Stony Lake Trails 1-Year Celebration

Jeremy Carver (centered in yellow) with a group of hikers at the Stony Lake Trails Celebration

Stony Lake Trails 1-Year Celebration
Article by Marnie Clement, KLT Volunteer

They arrived by land and sea—well, not quite by sea, but certainly by lake. Regardless of whether they chose to drive, boat or hike to the event, approximately 60 participants came out Saturday, July 8th to celebrate the first anniversary of the Kawartha Land Trust’s Stony Lake Trails network.

Watch our video collage of the event:

The 10-kilometer network opened in July 2016 and provides moderate to intermediate hiking experiences through the unique geology that makes the Stony Lake area ecologically significant and naturally beautiful.

The anniversary celebration began at 10:30 a.m. in the parking lot at 105 Reid’s Road. KLT Executive Director Mike Hendren welcomed the group and described the significance of the network, how important it is to KLT and thanked those who made the network possible both in time, land and donations.

Mike introduced Ralph Ingleton who originally provided the inspiration for the network. Ralph welcomed everyone and talked about his support for KLT, the trail system and the uniqueness of this area which is part of ‘The Land Between’. Ralph had personally asked Stony Lake cottager Annie Huyke, 16, to perform a song at the celebration. She chose a piece about bird songs that blended beautifully with the natural setting.

KLT Stewardship Coordinator, Thom Unrau briefly talked about the nature found along the trails, then described guided walks that were being offered following the official portion of the celebration. Participants broke into three groups and followed hike leaders Thom, Ralph Ingleton and Jeremy Carver down the trails to learn about the natural features and human history in the area.

Those who went on the walks came back with a new appreciation for the region and many said they had learned something new. Jason Smyrlis, who was part of Thom’s group, said he found it interesting that woodpeckers have spores on their bills that help them break down the wood. Marlys Kerkman, who was part of Ralph’s tour, learned that there were three kinds of ferns in a small six foot square area.

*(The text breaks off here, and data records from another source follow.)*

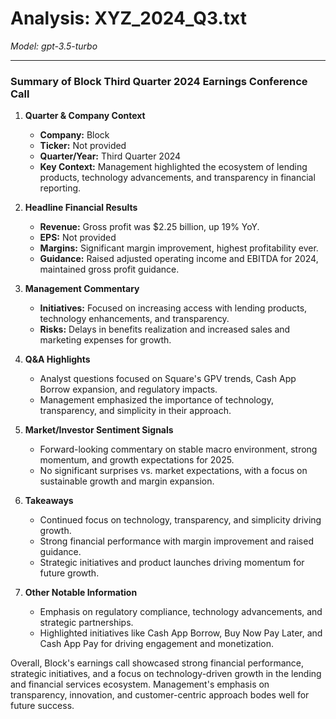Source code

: # Analysis: XYZ_2024_Q3.txt

*Model: gpt-3.5-turbo*

---

### Summary of Block Third Quarter 2024 Earnings Conference Call

1. **Quarter & Company Context**
   - **Company:** Block
   - **Ticker:** Not provided
   - **Quarter/Year:** Third Quarter 2024
   - **Key Context:** Management highlighted the ecosystem of lending products, technology advancements, and transparency in financial reporting.

2. **Headline Financial Results**
   - **Revenue:** Gross profit was $2.25 billion, up 19% YoY.
   - **EPS:** Not provided
   - **Margins:** Significant margin improvement, highest profitability ever.
   - **Guidance:** Raised adjusted operating income and EBITDA for 2024, maintained gross profit guidance.

3. **Management Commentary**
   - **Initiatives:** Focused on increasing access with lending products, technology enhancements, and transparency.
   - **Risks:** Delays in benefits realization and increased sales and marketing expenses for growth.

4. **Q&A Highlights**
   - Analyst questions focused on Square's GPV trends, Cash App Borrow expansion, and regulatory impacts.
   - Management emphasized the importance of technology, transparency, and simplicity in their approach.

5. **Market/Investor Sentiment Signals**
   - Forward-looking commentary on stable macro environment, strong momentum, and growth expectations for 2025.
   - No significant surprises vs. market expectations, with a focus on sustainable growth and margin expansion.

6. **Takeaways**
   - Continued focus on technology, transparency, and simplicity driving growth.
   - Strong financial performance with margin improvement and raised guidance.
   - Strategic initiatives and product launches driving momentum for future growth.

7. **Other Notable Information**
   - Emphasis on regulatory compliance, technology advancements, and strategic partnerships.
   - Highlighted initiatives like Cash App Borrow, Buy Now Pay Later, and Cash App Pay for driving engagement and monetization.

Overall, Block's earnings call showcased strong financial performance, strategic initiatives, and a focus on technology-driven growth in the lending and financial services ecosystem. Management's emphasis on transparency, innovation, and customer-centric approach bodes well for future success.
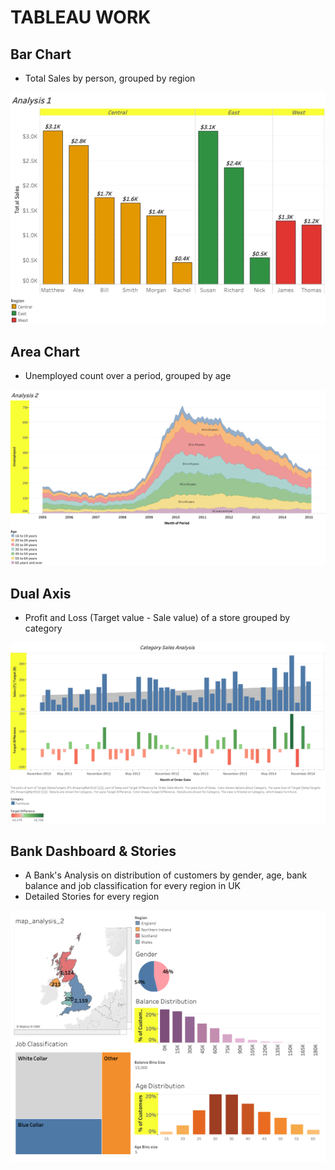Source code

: # TABLEAU WORK

## Bar Chart
- Total Sales by person, grouped by region

![bc](./Bar_Chart/bar_1.png)

## Area Chart
- Unemployed count over a period, grouped by age

![ac](./Area_Chart/area_1.png)

## Dual Axis
- Profit and Loss (Target value - Sale value) of a store grouped by category

![da](./Dual_Axis/dual_axis_1.png)

## Bank Dashboard & Stories
- A Bank's Analysis on distribution of customers by gender, age, bank balance and job classification for every region in UK
- Detailed Stories for every region

![bd](./Bank_Dashboard/dashboard.png)
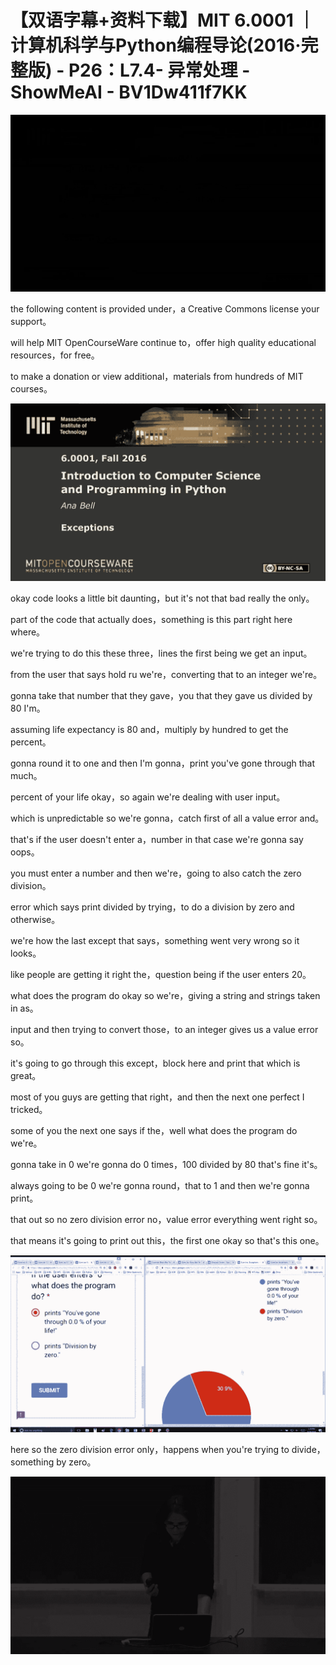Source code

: # 【双语字幕+资料下载】MIT 6.0001 ｜ 计算机科学与Python编程导论(2016·完整版) - P26：L7.4- 异常处理 - ShowMeAI - BV1Dw411f7KK

![](img/c5feeafac651b357124dc1270cf31c84_0.png)

the following content is provided under，a Creative Commons license your support。

will help MIT OpenCourseWare continue to，offer high quality educational resources，for free。

to make a donation or view additional，materials from hundreds of MIT courses。



![](img/c5feeafac651b357124dc1270cf31c84_2.png)

okay code looks a little bit daunting，but it's not that bad really the only。

part of the code that actually does，something is this part right here where。

we're trying to do this these three，lines the first being we get an input。

from the user that says hold ru we're，converting that to an integer we're。

gonna take that number that they gave，you that they gave us divided by 80 I'm。

assuming life expectancy is 80 and，multiply by hundred to get the percent。

gonna round it to one and then I'm gonna，print you've gone through that much。

percent of your life okay，so again we're dealing with user input。

which is unpredictable so we're gonna，catch first of all a value error and。

that's if the user doesn't enter a，number in that case we're gonna say oops。

you must enter a number and then we're，going to also catch the zero division。

error which says print divided by trying，to do a division by zero and otherwise。

we're how the last except that says，something went very wrong so it looks。

like people are getting it right the，question being if the user enters 20。

what does the program do okay so we're，giving a string and strings taken in as。

input and then trying to convert those，to an integer gives us a value error so。

it's going to go through this except，block here and print that which is great。

most of you guys are getting that right，and then the next one perfect I tricked。

some of you the next one says if the，well what does the program do we're。

gonna take in 0 we're gonna do 0 times，100 divided by 80 that's fine it's。

always going to be 0 we're gonna round，that to 1 and then we're gonna print。

that out so no zero division error no，value error everything went right so。

that means it's going to print out this，the first one okay so that's this one。



![](img/c5feeafac651b357124dc1270cf31c84_4.png)

here so the zero division error only，happens when you're trying to divide，something by zero。



![](img/c5feeafac651b357124dc1270cf31c84_6.png)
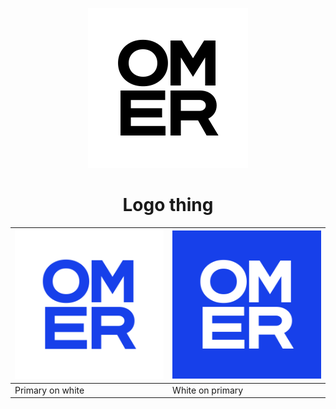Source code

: <div align="center"><center>

![logo](./logo.svg)

# Logo thing

</center></div>

| ![Primary on white logo](./logo-primary-on-white.png) | ![White on primary logo](./logo-white-on-primary.png) |
| ----------------------------------------------------- | ----------------------------------------------------- |
| Primary on white                                      | White on primary                                      |
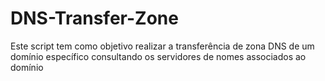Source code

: # DNS-Transfer-Zone
Este script tem como objetivo realizar a transferência de zona DNS de um domínio específico consultando os servidores de nomes associados ao domínio
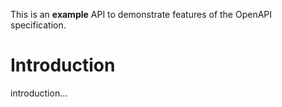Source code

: This is an **example** API to demonstrate features of the OpenAPI specification.

# Introduction

introduction...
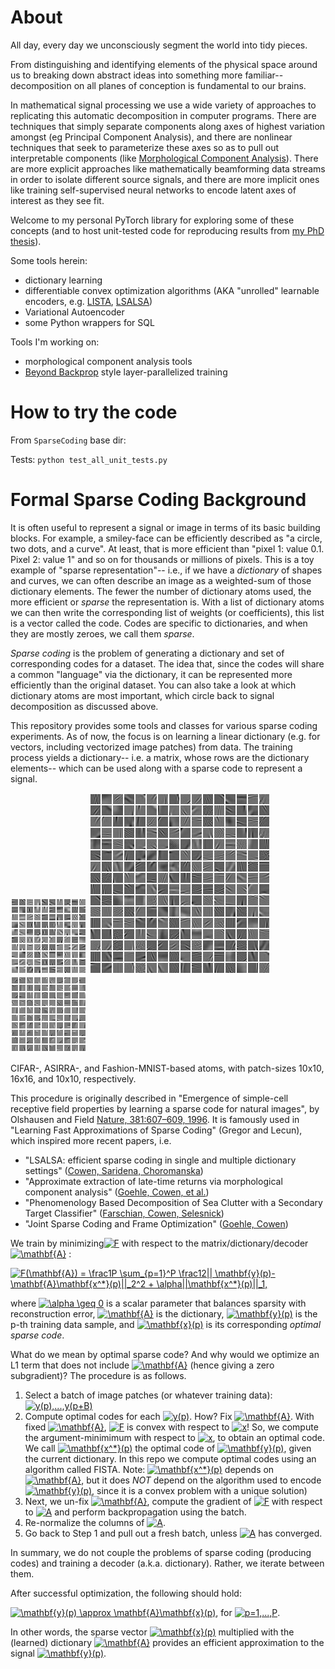 # About
All day, every day we unconsciously segment 
the world into tidy pieces.

From distinguishing and identifying elements 
of the physical space around us to breaking 
down abstract ideas into something more 
familiar-- decomposition on all planes of conception is fundamental to our brains.


In mathematical signal processing we use a wide variety of approaches to replicating this automatic decomposition in computer programs.
There are techniques that simply separate components along axes of highest variation amongst (eg 
Principal Component Analysis), and there are nonlinear techniques that seek to parameterize 
these axes so as to  pull out interpretable components (like [Morphological 
Component Analysis](https://arxiv.org/abs/2208.06056)). There are more explicit approaches like 
mathematically beamforming data streams in order to isolate different source signals, and there are 
more implicit ones like training self-supervised neural networks to encode latent axes of 
interest as they see fit.

Welcome to my personal PyTorch library for exploring some of these concepts (and to host
unit-tested code for reproducing results
from [my PhD thesis](https://www.proquest.com/openview/6821866ac2a973b555473b2376dc61f3/1?pq-origsite=gscholar&cbl=18750&diss=y)).

Some tools herein:
- dictionary learning
- differentiable convex optimization algorithms (AKA "unrolled" learnable encoders, e.g. [LISTA](https://icml.cc/Conferences/2010/papers/449.pdf),  [LSALSA](https://arxiv.org/abs/1802.06875))
- Variational Autoencoder
- some Python wrappers for SQL

Tools I'm working on:
- morphological component analysis tools
- [Beyond Backprop](https://arxiv.org/abs/1806.09077) style layer-parallelized training

[//]: # (## Some preliminary visualizations)

[//]: # (<p align="center">)

[//]: # ( <img src="SCRATCH/celeb-dict-mse/loss_history.png" width="375" height="375"/>)

[//]: # (  <img src="SCRATCH/celeb-dict-mse/dict_hist/top100atoms_e3.png" width="375" height="375"/>)

[//]: # (</p>)

# How to try the code
From `SparseCoding` base dir:

Tests: `python test_all_unit_tests.py`
# Formal Sparse Coding Background
It is often useful to represent a signal or image in terms of its basic building blocks.
For example, a smiley-face can be efficiently described as "a circle, two dots, and a curve".
At least, that is more efficient than "pixel 1: value 0.1. Pixel 2: value 1" and so on for 
thousands or millions of pixels.
This is a toy example of "sparse representation"-- i.e., if we have a *dictionary* of shapes and 
curves, 
we can often describe an image as a weighted-sum of those dictionary elements. The fewer the number of dictionary atoms used, 
the more efficient or *sparse* the representation is. With a list of dictionary atoms we can 
then write the corresponding list of weights (or coefficients), this list is a vector called the 
code. Codes are specific to dictionaries, and when they are mostly zeroes, we call them *sparse*.

*Sparse coding* is the problem of generating a dictionary and set of corresponding codes for a 
dataset. The idea that, since the  codes will share a common "language" via the dictionary, it 
can be represented more efficiently than the original dataset. You can also take a look at which 
dictionary atoms are most important, which circle back to signal decomposition as discussed above.

This repository provides some tools and classes for various sparse coding experiments.
As of now, the focus is on learning a linear dictionary (e.g. for vectors, including vectorized image patches) from data.
The training process yields a dictionary-- i.e. a matrix, whose rows are the dictionary elements-- which can be used along with a sparse code to represent a signal.

![CIFAR10](legacy-code/paramSearchResults/CIFAR1010_0210.png)
![asirra16](legacy-code/paramSearchResults/ASIRRA16_0000.png)
![F-mnist10](legacy-code/paramSearchResults/FashionMNIST10_0220.png)

CIFAR-, ASIRRA-, and Fashion-MNIST-based atoms, with patch-sizes 10x10, 16x16, and 10x10, 
respectively.

This procedure is originally described in "Emergence of simple-cell receptive field properties by learning a sparse code for natural images", by Olshausen and Field [Nature, 381:607–609, 1996](https://www.nature.com/articles/381607a0).
It is famously used in "Learning Fast Approximations of Sparse Coding" (Gregor and Lecun), which 
inspired more recent papers, i.e.
* "LSALSA: efficient sparse coding in single and multiple dictionary 
settings" ([Cowen, Saridena, Choromanska](https://arxiv.org/abs/1802.06875))
* "Approximate extraction of late-time returns via morphological component analysis" ([Goehle, 
  Cowen, et al.](https://arxiv.org/abs/2208.06056))
* "Phenomenology Based Decomposition of Sea Clutter with a Secondary Target Classifier" ([Farschian, Cowen, Selesnick](https://ieeexplore.ieee.org/abstract/document/10149773))
* "Joint Sparse Coding and Frame Optimization"  ([Goehle, Cowen](https://ieeexplore.ieee.org/document/10382582))

We train by minimizing<a href="https://www.codecogs.com/eqnedit.php?latex=F" target="_blank"><img src="https://latex.codecogs.com/gif.latex?F" title="F" /></a>
with respect to the matrix/dictionary/decoder <a href="https://www.codecogs.com/eqnedit.php?latex=\mathbf{A}" target="_blank"><img src="https://latex.codecogs.com/gif.latex?\mathbf{A}" title="\mathbf{A}" /></a>
:

<a href="https://www.codecogs.com/eqnedit.php?latex=F(\mathbf{A})&space;=&space;\frac1P&space;\sum_{p=1}^P&space;\frac12||&space;\mathbf{y}(p)-\mathbf{A}\mathbf{x^*}(p)||_2^2&space;&plus;&space;\alpha||\mathbf{x^*}(p)||_1," target="_blank"><img src="https://latex.codecogs.com/gif.latex?F(\mathbf{A})&space;=&space;\frac1P&space;\sum_{p=1}^P&space;\frac12||&space;\mathbf{y}(p)-\mathbf{A}\mathbf{x^*}(p)||_2^2&space;&plus;&space;\alpha||\mathbf{x^*}(p)||_1," title="F(\mathbf{A}) = \frac1P \sum_{p=1}^P \frac12|| \mathbf{y}(p)-\mathbf{A}\mathbf{x^*}(p)||_2^2 + \alpha||\mathbf{x^*}(p)||_1," /></a>

where
<a href="https://www.codecogs.com/eqnedit.php?latex=\alpha&space;\geq&space;0" target="_blank"><img src="https://latex.codecogs.com/gif.latex?\alpha&space;\geq&space;0" title="\alpha \geq 0" /></a>
 is a scalar parameter that balances sparsity with reconstruction error,
<a href="https://www.codecogs.com/eqnedit.php?latex=\mathbf{A}" target="_blank"><img src="https://latex.codecogs.com/gif.latex?\mathbf{A}" title="\mathbf{A}" /></a>
 is the dictionary,
<a href="https://www.codecogs.com/eqnedit.php?latex=\mathbf{y}(p)" target="_blank"><img src="https://latex.codecogs.com/gif.latex?\mathbf{y}(p)" title="\mathbf{y}(p)" /></a>
is the p-th training data sample, and
<a href="https://www.codecogs.com/eqnedit.php?latex=\mathbf{x}(p)" target="_blank"><img src="https://latex.codecogs.com/gif.latex?\mathbf{x}(p)" title="\mathbf{x}(p)" /></a>
is its corresponding _optimal sparse code_.

What do we mean by optimal sparse code? And why would we optimize an L1 term that does not include
<a href="https://www.codecogs.com/eqnedit.php?latex=\mathbf{A}" target="_blank"><img src="https://latex.codecogs.com/gif.latex?\mathbf{A}" title="\mathbf{A}" /></a>
(hence giving a zero subgradient)? The procedure is as follows.
1. Select a batch of image patches (or whatever training data): <a href="https://www.codecogs.com/eqnedit.php?latex=y(p),...,y(p&plus;B)" target="_blank"><img src="https://latex.codecogs.com/gif.latex?y(p),...,y(p&plus;B)" title="y(p),...,y(p+B)" /></a>
2. Compute optimal codes for each <a href="https://www.codecogs.com/eqnedit.php?latex=y(p)" target="_blank"><img src="https://latex.codecogs.com/gif.latex?y(p)" title="y(p)" /></a>.
How? Fix <a href="https://www.codecogs.com/eqnedit.php?latex=\mathbf{A}" target="_blank"><img src="https://latex.codecogs.com/gif.latex?\mathbf{A}" title="\mathbf{A}" /></a>.
With fixed <a href="https://www.codecogs.com/eqnedit.php?latex=\mathbf{A}" target="_blank"><img src="https://latex.codecogs.com/gif.latex?\mathbf{A}" title="\mathbf{A}" /></a>, <a href="https://www.codecogs.com/eqnedit.php?latex=F" target="_blank"><img src="https://latex.codecogs.com/gif.latex?F" title="F" /></a>
is convex with respect to <a href="https://www.codecogs.com/eqnedit.php?latex=x" target="_blank"><img src="https://latex.codecogs.com/gif.latex?x" title="x" /></a>!
So, we compute the argument-minimimum with respect to <a href="https://www.codecogs.com/eqnedit.php?latex=x" target="_blank"><img src="https://latex.codecogs.com/gif.latex?x" title="x" /></a>,
to obtain an optimal code. We call  <a href="https://www.codecogs.com/eqnedit.php?latex=\mathbf{x^*}(p)" target="_blank"><img src="https://latex.codecogs.com/gif.latex?\mathbf{x^*}(p)" title="\mathbf{x^*}(p)" /></a>
the optimal code of <a href="https://www.codecogs.com/eqnedit.php?latex=\mathbf{y}(p)" target="_blank"><img src="https://latex.codecogs.com/gif.latex?\mathbf{y}(p)" title="\mathbf{y}(p)" /></a>,
given the current dictionary. In this repo we compute optimal codes using an algorithm called FISTA.
Note: <a href="https://www.codecogs.com/eqnedit.php?latex=\mathbf{x^*}(p)" target="_blank"><img src="https://latex.codecogs.com/gif.latex?\mathbf{x^*}(p)" title="\mathbf{x^*}(p)" /></a>
depends on 
<a href="https://www.codecogs.com/eqnedit.php?latex=\mathbf{A}" target="_blank"><img src="https://latex.codecogs.com/gif.latex?\mathbf{A}" title="\mathbf{A}" /></a>,
but it does *NOT* depend on the algorithm used to encode <a href="https://www.codecogs.com/eqnedit.php?latex=\mathbf{y}(p)" target="_blank"><img src="https://latex.codecogs.com/gif.latex?\mathbf{y}(p)" title="\mathbf{y}(p)" /></a>,
since it is a convex problem with a unique solution) 
3. Next, we un-fix <a href="https://www.codecogs.com/eqnedit.php?latex=\mathbf{A}" target="_blank"><img src="https://latex.codecogs.com/gif.latex?\mathbf{A}" title="\mathbf{A}" /></a>, compute the gradient of <a href="https://www.codecogs.com/eqnedit.php?latex=F" target="_blank"><img src="https://latex.codecogs.com/gif.latex?F" title="F" /></a>
with respect to <a href="https://www.codecogs.com/eqnedit.php?latex=A" target="_blank"><img src="https://latex.codecogs.com/gif.latex?A" title="A" /></a>
and perform backpropagation using the batch. 
4. Re-normalize the columns of <a href="https://www.codecogs.com/eqnedit.php?latex=A" target="_blank"><img src="https://latex.codecogs.com/gif.latex?A" title="A" /></a>.
5. Go back to Step 1 and pull out a fresh batch, unless <a href="https://www.codecogs.com/eqnedit.php?latex=A" target="_blank"><img src="https://latex.codecogs.com/gif.latex?A" title="A" /></a> has converged.

In summary, we do not couple the problems of sparse coding (producing codes) and training a decoder (a.k.a. dictionary). Rather, we iterate between them.

After successful optimization, the following should hold:

<a href="https://www.codecogs.com/eqnedit.php?latex=\mathbf{y}(p)&space;\approx&space;\mathbf{A}\mathbf{x}(p)," target="_blank"><img src="https://latex.codecogs.com/gif.latex?\mathbf{y}(p)&space;\approx&space;\mathbf{A}\mathbf{x}(p)," title="\mathbf{y}(p) \approx \mathbf{A}\mathbf{x}(p)," /></a>
for <a href="https://www.codecogs.com/eqnedit.php?latex=p=1,...,P" target="_blank"><img src="https://latex.codecogs.com/gif.latex?p=1,...,P" title="p=1,...,P" /></a>.

In other words, the sparse vector <a href="https://www.codecogs.com/eqnedit.php?latex=\mathbf{x}(p)" target="_blank"><img src="https://latex.codecogs.com/gif.latex?\mathbf{x}(p)" title="\mathbf{x}(p)" /></a>
multiplied with the (learned) dictionary <a href="https://www.codecogs.com/eqnedit.php?latex=\mathbf{A}" target="_blank"><img src="https://latex.codecogs.com/gif.latex?\mathbf{A}" title="\mathbf{A}" /></a>
provides an efficient approximation to the signal <a href="https://www.codecogs.com/eqnedit.php?latex=\mathbf{y}(p)" target="_blank"><img src="https://latex.codecogs.com/gif.latex?\mathbf{y}(p)" title="\mathbf{y}(p)" /></a>.

[//]: # (### TO-DO)

[//]: # (* save dictionary objects)

[//]: # (* put lua version on &#40;maybe...&#41;)

[//]: # (* color version)

[//]: # (* training script for encoders)

[//]: # (* re-formulate "learned FISTA")

[//]: # (* look into SSNAL &#40;see past team emails&#41;)

[//]: # (* C++ Tensorflow framework....!)

[//]: # ()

“There were sensitive, bracken and mixed woodland fern,” Marlys said. “The type of fern depends on the water available in such a small area.”

The well-marked trail network is divided into three sections. The Yellow Trail passes through the Ingleton-Wells property and connects with the Red Trail that runs through the nearby Jeffrey-Cowan Forest preserve. The Blue Trail is on the property belonging to the Viamede Resort. Parking is available at both Viamede and at 105 Reid’s Road.

The Stony Lake Trails Network provides one of the most significant connected corridors available to the public in the region. It winds through wildflower meadows, forests, limestone cliffs and significant outcrops of the Canadian Shield. The Jeffrey-Cowan Forest Preserve at the east end of the trail boasts scenic views from the highest point around Stony Lake. Along with a wide variety of birds, hikers can often see beaver and deer.

The trails are open to the public year-round thanks to the support of the dedicated donors and volunteers who spend many hours maintaining the trails and ensuring all the signs are in place so that people using the trail always know where they are.

On behalf of everyone at KLT, “I would like to thank the volunteers who assisted with this event, from the initial planning, figuring out the logistics, inviting friends, family and neighbours, and those who helped on the day of, it was you who made the Stony Lake Trail 1-Year Anniversary Celebration a success! Thank you!”  Tara King, KLT Development Coordinator.